With related work by Edward Ihnatowicz, Wen-Ying Tsai and cybernetician Gordon Pask and the animist kinetics of Robert Breer and Jean Tinguely, the 1960s produced a strain of cyborg art that was very much concerned with the shared circuits within and between the living and the technological. A line of cyborg art theory also emerged during the late 1960s. Writers like Jonathan Benthall and Gene Youngblood drew on cybernetics and cybernetic. The most substantial contributors here were the British artist and theorist Roy Ascott with his essay "Behaviourist Art and the Cybernetic Vision" in the journal Cybernetica (1976), and the American critic and theorist Jack Burnham. In "Beyond Modern Sculpture" from 1968 he builds cybernetic art into an extensive theory that centers on art's drive to imitate and ultimately reproduce life.
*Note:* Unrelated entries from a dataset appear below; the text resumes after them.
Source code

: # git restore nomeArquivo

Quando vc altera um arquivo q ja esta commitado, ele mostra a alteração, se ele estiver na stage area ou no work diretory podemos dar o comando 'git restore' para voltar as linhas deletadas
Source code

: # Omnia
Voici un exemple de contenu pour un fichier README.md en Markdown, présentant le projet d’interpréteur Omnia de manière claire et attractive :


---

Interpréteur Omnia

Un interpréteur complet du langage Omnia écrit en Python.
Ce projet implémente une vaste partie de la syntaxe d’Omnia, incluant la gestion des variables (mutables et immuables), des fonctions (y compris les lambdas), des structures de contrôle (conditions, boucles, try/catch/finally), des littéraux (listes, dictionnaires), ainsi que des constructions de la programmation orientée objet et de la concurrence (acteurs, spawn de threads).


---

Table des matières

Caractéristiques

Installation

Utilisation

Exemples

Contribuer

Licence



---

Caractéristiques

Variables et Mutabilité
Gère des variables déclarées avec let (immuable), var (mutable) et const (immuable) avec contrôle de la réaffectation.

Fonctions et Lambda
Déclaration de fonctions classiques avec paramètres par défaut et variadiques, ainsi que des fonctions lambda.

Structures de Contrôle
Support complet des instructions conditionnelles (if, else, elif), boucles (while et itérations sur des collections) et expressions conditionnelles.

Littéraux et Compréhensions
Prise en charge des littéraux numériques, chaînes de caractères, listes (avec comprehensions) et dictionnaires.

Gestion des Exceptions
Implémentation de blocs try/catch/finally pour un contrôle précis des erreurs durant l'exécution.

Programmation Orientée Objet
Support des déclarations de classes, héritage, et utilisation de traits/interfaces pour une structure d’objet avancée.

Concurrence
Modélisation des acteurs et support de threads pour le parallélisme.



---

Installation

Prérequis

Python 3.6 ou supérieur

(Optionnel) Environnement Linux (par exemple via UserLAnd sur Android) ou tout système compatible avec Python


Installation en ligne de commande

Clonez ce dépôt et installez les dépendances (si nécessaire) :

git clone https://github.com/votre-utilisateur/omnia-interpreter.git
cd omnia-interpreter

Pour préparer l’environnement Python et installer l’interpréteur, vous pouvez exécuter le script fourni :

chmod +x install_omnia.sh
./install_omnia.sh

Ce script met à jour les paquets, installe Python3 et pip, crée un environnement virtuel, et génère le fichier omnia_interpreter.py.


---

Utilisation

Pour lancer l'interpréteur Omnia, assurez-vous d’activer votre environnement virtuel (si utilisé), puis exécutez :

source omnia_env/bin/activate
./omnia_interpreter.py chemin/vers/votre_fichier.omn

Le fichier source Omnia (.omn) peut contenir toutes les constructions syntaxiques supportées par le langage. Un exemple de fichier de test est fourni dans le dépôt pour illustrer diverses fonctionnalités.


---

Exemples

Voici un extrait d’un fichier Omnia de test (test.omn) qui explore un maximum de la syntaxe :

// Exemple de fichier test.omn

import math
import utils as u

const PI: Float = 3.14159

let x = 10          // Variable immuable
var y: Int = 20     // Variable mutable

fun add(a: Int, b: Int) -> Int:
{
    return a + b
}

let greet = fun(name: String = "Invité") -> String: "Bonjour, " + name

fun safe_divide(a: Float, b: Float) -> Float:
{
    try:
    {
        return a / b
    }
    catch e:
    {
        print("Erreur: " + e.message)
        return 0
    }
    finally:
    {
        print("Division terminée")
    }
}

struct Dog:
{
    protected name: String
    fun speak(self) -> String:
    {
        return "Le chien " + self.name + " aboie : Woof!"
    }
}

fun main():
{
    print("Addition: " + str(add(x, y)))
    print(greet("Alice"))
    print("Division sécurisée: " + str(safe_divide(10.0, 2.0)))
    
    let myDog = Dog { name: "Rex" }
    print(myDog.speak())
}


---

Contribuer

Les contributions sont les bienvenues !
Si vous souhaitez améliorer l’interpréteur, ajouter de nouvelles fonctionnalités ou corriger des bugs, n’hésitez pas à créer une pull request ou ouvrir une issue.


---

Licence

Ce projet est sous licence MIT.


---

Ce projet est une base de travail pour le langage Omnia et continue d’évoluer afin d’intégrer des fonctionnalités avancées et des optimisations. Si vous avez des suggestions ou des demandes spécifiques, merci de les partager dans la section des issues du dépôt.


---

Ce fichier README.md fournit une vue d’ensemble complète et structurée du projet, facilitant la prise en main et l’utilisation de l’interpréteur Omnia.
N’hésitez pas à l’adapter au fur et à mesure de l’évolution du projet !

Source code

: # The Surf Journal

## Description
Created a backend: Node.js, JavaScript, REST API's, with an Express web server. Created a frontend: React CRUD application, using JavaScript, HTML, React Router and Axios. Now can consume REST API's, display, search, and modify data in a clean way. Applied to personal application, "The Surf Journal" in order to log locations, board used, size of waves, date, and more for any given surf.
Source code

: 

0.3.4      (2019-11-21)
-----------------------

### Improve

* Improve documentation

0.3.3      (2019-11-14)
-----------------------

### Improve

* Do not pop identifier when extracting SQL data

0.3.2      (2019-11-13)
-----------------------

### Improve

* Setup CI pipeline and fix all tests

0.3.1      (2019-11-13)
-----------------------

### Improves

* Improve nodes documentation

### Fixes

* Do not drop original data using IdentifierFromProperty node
Cybernetic Serendipity: The Computer and the Arts curated by Jasia Reichardt at the Institute of Contemporary Arts, London, England in 1968 is attributed at being one of the first exhibition of cybernetic art.

Composer Herbert Brün participated in the Biological Computer Laboratory and was later involved in the founding of the School for Designing a Society.

Leading art theorists and historians in this field include Christiane Paul (curator), Frank Popper, Christine Buci-Glucksmann, Dominique Moulon, Robert C. Morgan, Roy Ascott, Margot Lovejoy, Edmond Couchot, Fred Forest and Edward A. Shanken. Others in the creative arts who are associated with cybernetics include Roland Kayn, Ruairi Glynn, Pauline Oliveros, Tom Scholte, and Stephen Willats.